YOUR TASK -
Every entry is to be transcribed as it stands. Images stay out.

[Stored data]
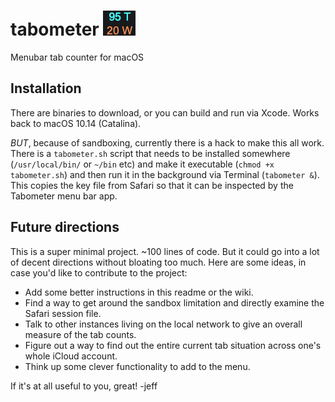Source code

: # tabometer ![Tabometer Screenshot](https://github.com/hyperjeff/tabometer/blob/main/95-20.png)
Menubar tab counter for macOS

## Installation
There are binaries to download, or you can build and run via Xcode. Works back to macOS 10.14 (Catalina).

_BUT_, because of sandboxing, currently there is a hack to make this all work. There is a `tabometer.sh` script that needs to be installed somewhere (`/usr/local/bin/` or `~/bin` etc) and make it executable (`chmod +x tabometer.sh`) and then run it in the background via Terminal (`tabometer &`). This copies the key file from Safari so that it can be inspected by the Tabometer menu bar app.

## Future directions
This is a super minimal project. ~100 lines of code. But it could go into a lot of decent directions without bloating too much. Here are some ideas, in case you'd like to contribute to the project:

* Add some better instructions in this readme or the wiki.
* Find a way to get around the sandbox limitation and directly examine the Safari session file.
* Talk to other instances living on the local network to give an overall measure of the tab counts.
* Figure out a way to find out the entire current tab situation across one's whole iCloud account.
* Think up some clever functionality to add to the menu.

If it's at all useful to you, great!
-jeff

ANSWER TO THE PROBLEM -
Source code

: # tabometer ![Tabometer Screenshot](https://github.com/hyperjeff/tabometer/blob/main/95-20.png)
Menubar tab counter for macOS

## Installation
There are binaries to download, or you can build and run via Xcode. Works back to macOS 10.14 (Catalina).

_BUT_, because of sandboxing, currently there is a hack to make this all work. There is a `tabometer.sh` script that needs to be installed somewhere (`/usr/local/bin/` or `~/bin` etc) and make it executable (`chmod +x tabometer.sh`) and then run it in the background via Terminal (`tabometer &`). This copies the key file from Safari so that it can be inspected by the Tabometer menu bar app.

## Future directions
This is a super minimal project. ~100 lines of code. But it could go into a lot of decent directions without bloating too much. Here are some ideas, in case you'd like to contribute to the project:

* Add some better instructions in this readme or the wiki.
* Find a way to get around the sandbox limitation and directly examine the Safari session file.
* Talk to other instances living on the local network to give an overall measure of the tab counts.
* Figure out a way to find out the entire current tab situation across one's whole iCloud account.
* Think up some clever functionality to add to the menu.

If it's at all useful to you, great!
-jeff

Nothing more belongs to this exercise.